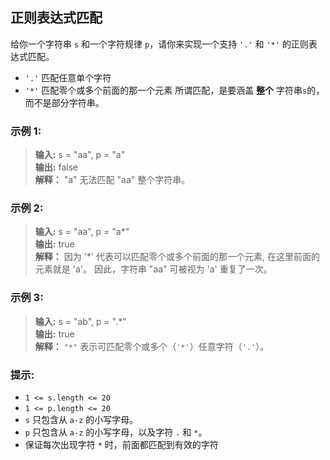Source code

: ## 正则表达式匹配

给你一个字符串 `s` 和一个字符规律 `p`，请你来实现一个支持 `'.'` 和 `'*'` 的正则表达式匹配。

* `'.'` 匹配任意单个字符
* `'*'` 匹配零个或多个前面的那一个元素
  所谓匹配，是要涵盖 **整个** 字符串`s`的，而不是部分字符串。

### 示例 1:

> **输入:** s = "aa", p = "a"                        
> **输出:** false  
> **解释：** "a" 无法匹配 "aa" 整个字符串。

### 示例 2:

> **输入:** s = "aa", p = "a*"                        
> **输出:** true  
> **解释：** 因为 '*' 代表可以匹配零个或多个前面的那一个元素, 在这里前面的元素就是 'a'。
> 因此，字符串 "aa" 可被视为 'a' 重复了一次。

### 示例 3:

> **输入:** s = "ab", p = ".*"                        
> **输出:** true  
> **解释：** `"*"` 表示可匹配零个或多个（`'*'`）任意字符（`'.'`）。

### 提示:

* `1 <= s.length <= 20`
* `1 <= p.length <= 20`
* `s` 只包含从 `a-z` 的小写字母。
* `p` 只包含从 `a-z` 的小写字母，以及字符 `.` 和 `*`。
* 保证每次出现字符 `*` 时，前面都匹配到有效的字符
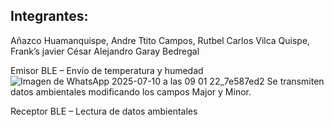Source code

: ## Integrantes:
Añazco Huamanquispe, Andre
Ttito Campos, Rutbel Carlos 
Vilca Quispe, Frank’s javier
César Alejandro Garay Bedregal

Emisor BLE – Envío de temperatura y humedad
![Imagen de WhatsApp 2025-07-10 a las 09 01 22_7e587ed2](https://github.com/user-attachments/assets/91aff0a3-8edd-4e33-a5ed-f3b0dfcfafd6)
Se transmiten datos ambientales modificando los campos Major y Minor.

Receptor BLE – Lectura de datos ambientales
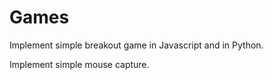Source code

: # Games

Implement simple breakout game in Javascript and in Python.

Implement simple mouse capture.

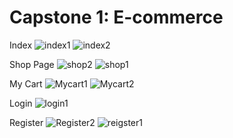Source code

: # Capstone 1: E-commerce 

Index 
![index1](https://github.com/Alexisxcampos/CapstoneOne_Ecommerce/assets/55463563/e38882fa-54bc-449c-a131-7c04bb3b67b0)
![index2](https://github.com/Alexisxcampos/CapstoneOne_Ecommerce/assets/55463563/e510ff9e-a26f-41dd-b23d-ba341c64f076)

Shop Page
![shop2](https://github.com/Alexisxcampos/CapstoneOne_Ecommerce/assets/55463563/c26a1f8d-fdf1-417a-9e9f-8fcb33ecb138)
![shop1](https://github.com/Alexisxcampos/CapstoneOne_Ecommerce/assets/55463563/c14254b4-0b09-4a58-ab0b-9cfab3dc6484)

My Cart
![Mycart1](https://github.com/Alexisxcampos/CapstoneOne_Ecommerce/assets/55463563/d09b3da1-8418-47af-845a-623f02aa9883)
![Mycart2](https://github.com/Alexisxcampos/CapstoneOne_Ecommerce/assets/55463563/02c6f4a0-9cc8-4ce4-bdb7-6ff54c3ecce5)

Login
![login1](https://github.com/Alexisxcampos/CapstoneOne_Ecommerce/assets/55463563/b67ba0f5-4272-4f22-948d-784f7fc1bb30)

Register
![Register2](https://github.com/Alexisxcampos/CapstoneOne_Ecommerce/assets/55463563/8661df53-2b00-4c0a-93e4-df61a4a3a322)
![reigster1](https://github.com/Alexisxcampos/CapstoneOne_Ecommerce/assets/55463563/70fce208-3628-4506-a4b4-d0c6a8f80ff8)
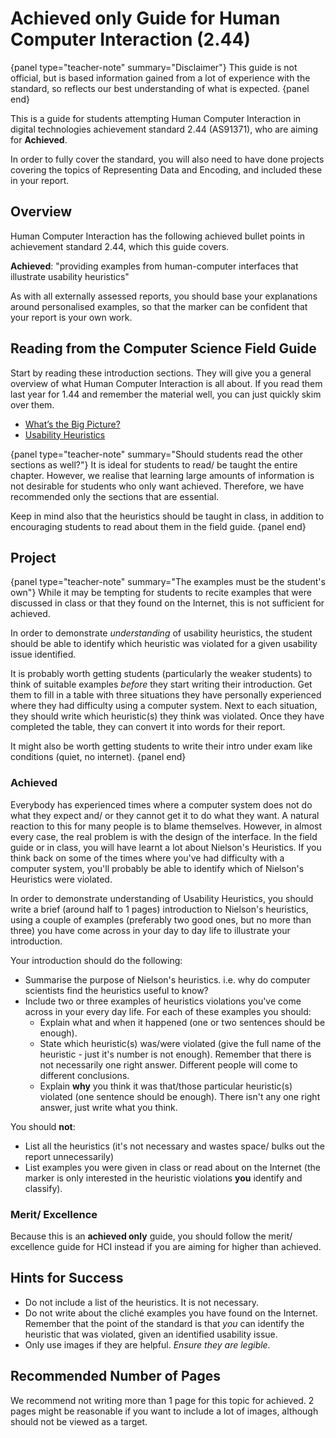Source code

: # Achieved only Guide for Human Computer Interaction (2.44)

{panel type="teacher-note" summary="Disclaimer"}
This guide is not official, but is based information gained from a lot of experience with the standard, so reflects our best understanding of what is expected.
{panel end}

This is a guide for students attempting Human Computer Interaction in digital technologies achievement standard 2.44 (AS91371), who are aiming for **Achieved**.

In order to fully cover the standard, you will also need to have done projects covering the topics of Representing Data and Encoding, and included these in your report.

## Overview

Human Computer Interaction has the following achieved bullet points in achievement standard 2.44, which this guide covers.

**Achieved**: "providing examples from human-computer interfaces that illustrate usability heuristics"

As with all externally assessed reports, you should base your explanations around personalised examples, so that the marker can be confident that your report is your own work.

## Reading from the Computer Science Field Guide

Start by reading these introduction sections. They will give you a general overview of what Human Computer Interaction is all about. If you read them last year for 1.44 and remember the material well, you can just quickly skim over them.

- [What’s the Big Picture?](human-computer-interaction.html#whats-the-big-picture)
- [Usability Heuristics](human-computer-interaction.html#usability-heuristics)

{panel type="teacher-note" summary="Should students read the other sections as well?"}
It is ideal for students to read/ be taught the entire chapter. However, we realise that learning large amounts of information is not desirable for students who only want achieved. Therefore, we have recommended only the sections that are essential.

Keep in mind also that the heuristics should be taught in class, in addition to encouraging students to read about them in the field guide.
{panel end}

## Project

{panel type="teacher-note" summary="The examples must be the student's own"}
While it may be tempting for students to recite examples that were discussed in class or that they found on the Internet, this is not sufficient for achieved.

In order to demonstrate *understanding* of usability heuristics, the student should be able to identify which heuristic was violated for a given usability issue identified.

It is probably worth getting students (particularly the weaker students) to think of suitable examples *before* they start writing their introduction. Get them to fill in a table with three situations they have personally experienced where they had difficulty using a computer system. Next to each situation, they should write which heuristic(s) they think was violated. Once they have completed the table, they can convert it into words for their report.

It might also be worth getting students to write their intro under exam like conditions (quiet, no internet).
{panel end}

### Achieved

Everybody has experienced times where a computer system does not do what they expect and/ or they cannot get it to do what they want. A natural reaction to this for many people is to blame themselves. However, in almost every case, the real problem is with the design of the interface. In the field guide or in class, you will have learnt a lot about Nielson's Heuristics. If you think back on some of the times where you've had difficulty with a computer system, you'll probably be able to identify which of Nielson's Heuristics were violated.

In order to demonstrate understanding of Usability Heuristics, you should write a brief (around half to 1 pages) introduction to Nielson's heuristics, using a couple of examples (preferably two good ones, but no more than three) you have come across in your day to day life to illustrate your introduction.

Your introduction should do the following:
- Summarise the purpose of Nielson's heuristics. i.e. why do computer scientists find the heuristics useful to know?
- Include two or three examples of heuristics violations you've come across in your every day life. For each of these examples you should:
  - Explain what and when it happened (one or two sentences should be enough).
  - State which heuristic(s) was/were violated (give the full name of the heuristic - just it's number is not enough). Remember that there is not necessarily one right answer. Different people will come to different conclusions.
  - Explain **why** you think it was that/those particular heuristic(s) violated (one sentence should be enough). There isn't any one right answer, just write what you think.

You should **not**:
- List all the heuristics (it's not necessary and wastes space/ bulks out the report unnecessarily)
- List examples you were given in class or read about on the Internet (the marker is only interested in the heuristic violations **you** identify and classify).

### Merit/ Excellence

Because this is an **achieved only** guide, you should follow the merit/ excellence guide for HCI instead if you are aiming for higher than achieved.

## Hints for Success
- Do not include a list of the heuristics. It is not necessary.
- Do not write about the cliché examples you have found on the Internet. Remember that the point of the standard is that *you* can identify the heuristic that was violated, given an identified usability issue.
- Only use images if they are helpful. *Ensure they are legible.*

## Recommended Number of Pages

We recommend not writing more than 1 page for this topic for achieved. 2 pages might be reasonable if you want to include a lot of images, although should not be viewed as a target.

Exercise instructions: Output every record above verbatim, excluding images.

Expected output:
Source code

: ## 正则表达式匹配

给你一个字符串 `s` 和一个字符规律 `p`，请你来实现一个支持 `'.'` 和 `'*'` 的正则表达式匹配。

* `'.'` 匹配任意单个字符
* `'*'` 匹配零个或多个前面的那一个元素
  所谓匹配，是要涵盖 **整个** 字符串`s`的，而不是部分字符串。

### 示例 1:

> **输入:** s = "aa", p = "a"                        
> **输出:** false  
> **解释：** "a" 无法匹配 "aa" 整个字符串。

### 示例 2:

> **输入:** s = "aa", p = "a*"                        
> **输出:** true  
> **解释：** 因为 '*' 代表可以匹配零个或多个前面的那一个元素, 在这里前面的元素就是 'a'。
> 因此，字符串 "aa" 可被视为 'a' 重复了一次。

### 示例 3:

> **输入:** s = "ab", p = ".*"                        
> **输出:** true  
> **解释：** `"*"` 表示可匹配零个或多个（`'*'`）任意字符（`'.'`）。

### 提示:

* `1 <= s.length <= 20`
* `1 <= p.length <= 20`
* `s` 只包含从 `a-z` 的小写字母。
* `p` 只包含从 `a-z` 的小写字母，以及字符 `.` 和 `*`。
* 保证每次出现字符 `*` 时，前面都匹配到有效的字符
Source code

: ## Integrantes:
Añazco Huamanquispe, Andre
Ttito Campos, Rutbel Carlos 
Vilca Quispe, Frank’s javier
César Alejandro Garay Bedregal

Emisor BLE – Envío de temperatura y humedad
![Imagen de WhatsApp 2025-07-10 a las 09 01 22_7e587ed2](https://github.com/user-attachments/assets/91aff0a3-8edd-4e33-a5ed-f3b0dfcfafd6)
Se transmiten datos ambientales modificando los campos Major y Minor.

Receptor BLE – Lectura de datos ambientales
Source code

: # Games

Implement simple breakout game in Javascript and in Python.

Implement simple mouse capture.

Source code

: # Capstone 1: E-commerce 

Index 
![index1](https://github.com/Alexisxcampos/CapstoneOne_Ecommerce/assets/55463563/e38882fa-54bc-449c-a131-7c04bb3b67b0)
![index2](https://github.com/Alexisxcampos/CapstoneOne_Ecommerce/assets/55463563/e510ff9e-a26f-41dd-b23d-ba341c64f076)

Shop Page
![shop2](https://github.com/Alexisxcampos/CapstoneOne_Ecommerce/assets/55463563/c26a1f8d-fdf1-417a-9e9f-8fcb33ecb138)
![shop1](https://github.com/Alexisxcampos/CapstoneOne_Ecommerce/assets/55463563/c14254b4-0b09-4a58-ab0b-9cfab3dc6484)

My Cart
![Mycart1](https://github.com/Alexisxcampos/CapstoneOne_Ecommerce/assets/55463563/d09b3da1-8418-47af-845a-623f02aa9883)
![Mycart2](https://github.com/Alexisxcampos/CapstoneOne_Ecommerce/assets/55463563/02c6f4a0-9cc8-4ce4-bdb7-6ff54c3ecce5)

Login
![login1](https://github.com/Alexisxcampos/CapstoneOne_Ecommerce/assets/55463563/b67ba0f5-4272-4f22-948d-784f7fc1bb30)

Register
![Register2](https://github.com/Alexisxcampos/CapstoneOne_Ecommerce/assets/55463563/8661df53-2b00-4c0a-93e4-df61a4a3a322)
![reigster1](https://github.com/Alexisxcampos/CapstoneOne_Ecommerce/assets/55463563/70fce208-3628-4506-a4b4-d0c6a8f80ff8)
Source code

: # Achieved only Guide for Human Computer Interaction (2.44)

{panel type="teacher-note" summary="Disclaimer"}
This guide is not official, but is based information gained from a lot of experience with the standard, so reflects our best understanding of what is expected.
{panel end}

This is a guide for students attempting Human Computer Interaction in digital technologies achievement standard 2.44 (AS91371), who are aiming for **Achieved**.

In order to fully cover the standard, you will also need to have done projects covering the topics of Representing Data and Encoding, and included these in your report.

## Overview

Human Computer Interaction has the following achieved bullet points in achievement standard 2.44, which this guide covers.

**Achieved**: "providing examples from human-computer interfaces that illustrate usability heuristics"

As with all externally assessed reports, you should base your explanations around personalised examples, so that the marker can be confident that your report is your own work.

## Reading from the Computer Science Field Guide

Start by reading these introduction sections. They will give you a general overview of what Human Computer Interaction is all about. If you read them last year for 1.44 and remember the material well, you can just quickly skim over them.

- [What’s the Big Picture?](human-computer-interaction.html#whats-the-big-picture)
- [Usability Heuristics](human-computer-interaction.html#usability-heuristics)

{panel type="teacher-note" summary="Should students read the other sections as well?"}
It is ideal for students to read/ be taught the entire chapter. However, we realise that learning large amounts of information is not desirable for students who only want achieved. Therefore, we have recommended only the sections that are essential.

Keep in mind also that the heuristics should be taught in class, in addition to encouraging students to read about them in the field guide.
{panel end}

## Project

{panel type="teacher-note" summary="The examples must be the student's own"}
While it may be tempting for students to recite examples that were discussed in class or that they found on the Internet, this is not sufficient for achieved.

In order to demonstrate *understanding* of usability heuristics, the student should be able to identify which heuristic was violated for a given usability issue identified.

It is probably worth getting students (particularly the weaker students) to think of suitable examples *before* they start writing their introduction. Get them to fill in a table with three situations they have personally experienced where they had difficulty using a computer system. Next to each situation, they should write which heuristic(s) they think was violated. Once they have completed the table, they can convert it into words for their report.

It might also be worth getting students to write their intro under exam like conditions (quiet, no internet).
{panel end}

### Achieved

Everybody has experienced times where a computer system does not do what they expect and/ or they cannot get it to do what they want. A natural reaction to this for many people is to blame themselves. However, in almost every case, the real problem is with the design of the interface. In the field guide or in class, you will have learnt a lot about Nielson's Heuristics. If you think back on some of the times where you've had difficulty with a computer system, you'll probably be able to identify which of Nielson's Heuristics were violated.

In order to demonstrate understanding of Usability Heuristics, you should write a brief (around half to 1 pages) introduction to Nielson's heuristics, using a couple of examples (preferably two good ones, but no more than three) you have come across in your day to day life to illustrate your introduction.

Your introduction should do the following:
- Summarise the purpose of Nielson's heuristics. i.e. why do computer scientists find the heuristics useful to know?
- Include two or three examples of heuristics violations you've come across in your every day life. For each of these examples you should:
  - Explain what and when it happened (one or two sentences should be enough).
  - State which heuristic(s) was/were violated (give the full name of the heuristic - just it's number is not enough). Remember that there is not necessarily one right answer. Different people will come to different conclusions.
  - Explain **why** you think it was that/those particular heuristic(s) violated (one sentence should be enough). There isn't any one right answer, just write what you think.

You should **not**:
- List all the heuristics (it's not necessary and wastes space/ bulks out the report unnecessarily)
- List examples you were given in class or read about on the Internet (the marker is only interested in the heuristic violations **you** identify and classify).

### Merit/ Excellence

Because this is an **achieved only** guide, you should follow the merit/ excellence guide for HCI instead if you are aiming for higher than achieved.

## Hints for Success
- Do not include a list of the heuristics. It is not necessary.
- Do not write about the cliché examples you have found on the Internet. Remember that the point of the standard is that *you* can identify the heuristic that was violated, given an identified usability issue.
- Only use images if they are helpful. *Ensure they are legible.*

## Recommended Number of Pages

We recommend not writing more than 1 page for this topic for achieved. 2 pages might be reasonable if you want to include a lot of images, although should not be viewed as a target.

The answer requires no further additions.